Segment Open
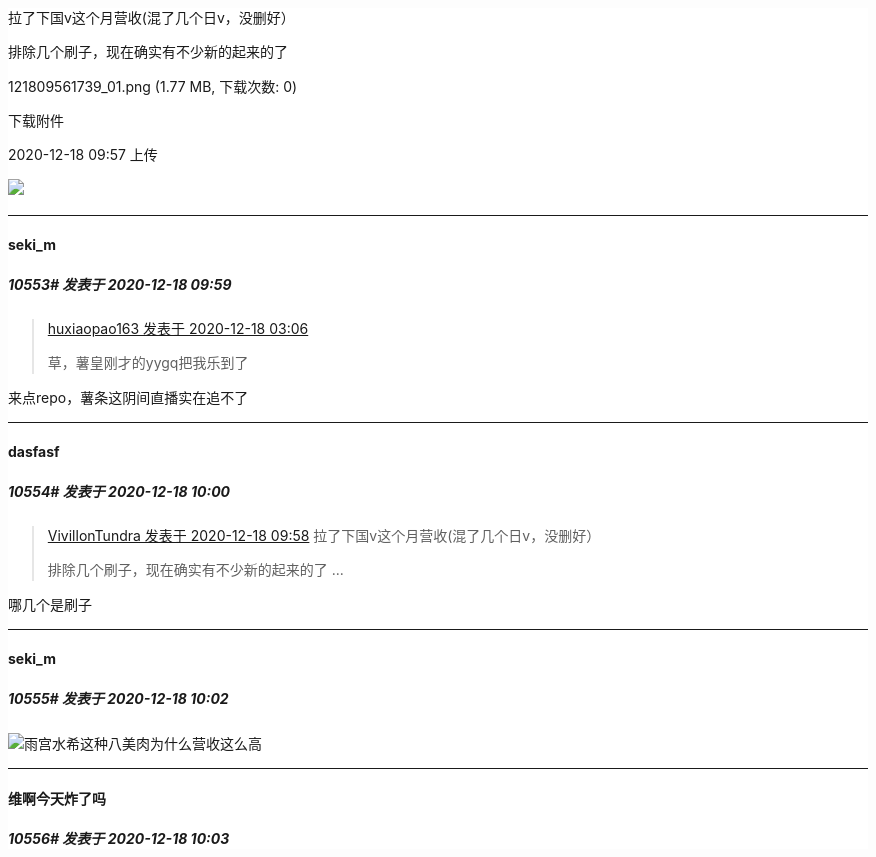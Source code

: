 
拉了下国v这个月营收(混了几个日v，没删好）


排除几个刷子，现在确实有不少新的起来的了


121809561739_01.png
(1.77 MB, 下载次数: 0)


下载附件


2020-12-18 09:57 上传


<img src="https://img.saraba1st.com/forum/202012/18/095759o665xrxf1quqq6xn.png" referrerpolicy="no-referrer">


-----

####  seki_m  
##### 10553#       发表于 2020-12-18 09:59


<blockquote><a href="httphttps://bbs.saraba1st.com/2b/forum.php?mod=redirect&amp;goto=findpost&amp;pid=49756777&amp;ptid=1976378" target="_blank">huxiaopao163 发表于 2020-12-18 03:06</a>

草，薯皇刚才的yygq把我乐到了</blockquote>
来点repo，薯条这阴间直播实在追不了


-----

####  dasfasf  
##### 10554#       发表于 2020-12-18 10:00


<blockquote><a href="httphttps://bbs.saraba1st.com/2b/forum.php?mod=redirect&amp;goto=findpost&amp;pid=49758102&amp;ptid=1976378" target="_blank">VivillonTundra 发表于 2020-12-18 09:58</a>
拉了下国v这个月营收(混了几个日v，没删好）


排除几个刷子，现在确实有不少新的起来的了 ...</blockquote>
哪几个是刷子


-----

####  seki_m  
##### 10555#       发表于 2020-12-18 10:02


<img src="https://static.saraba1st.com/image/smiley/face2017/244.gif" referrerpolicy="no-referrer">雨宫水希这种八美肉为什么营收这么高


-----

####  维啊今天炸了吗  
##### 10556#       发表于 2020-12-18 10:03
Segment Closed
- [Required action]: Select and copy each line from the data that includes the word "redirect".

- [Output for this task]:
<blockquote><a href="httphttps://bbs.saraba1st.com/2b/forum.php?mod=redirect&amp;goto=findpost&amp;pid=49756777&amp;ptid=1976378" target="_blank">huxiaopao163 发表于 2020-12-18 03:06</a>
<blockquote><a href="httphttps://bbs.saraba1st.com/2b/forum.php?mod=redirect&amp;goto=findpost&amp;pid=49758102&amp;ptid=1976378" target="_blank">VivillonTundra 发表于 2020-12-18 09:58</a>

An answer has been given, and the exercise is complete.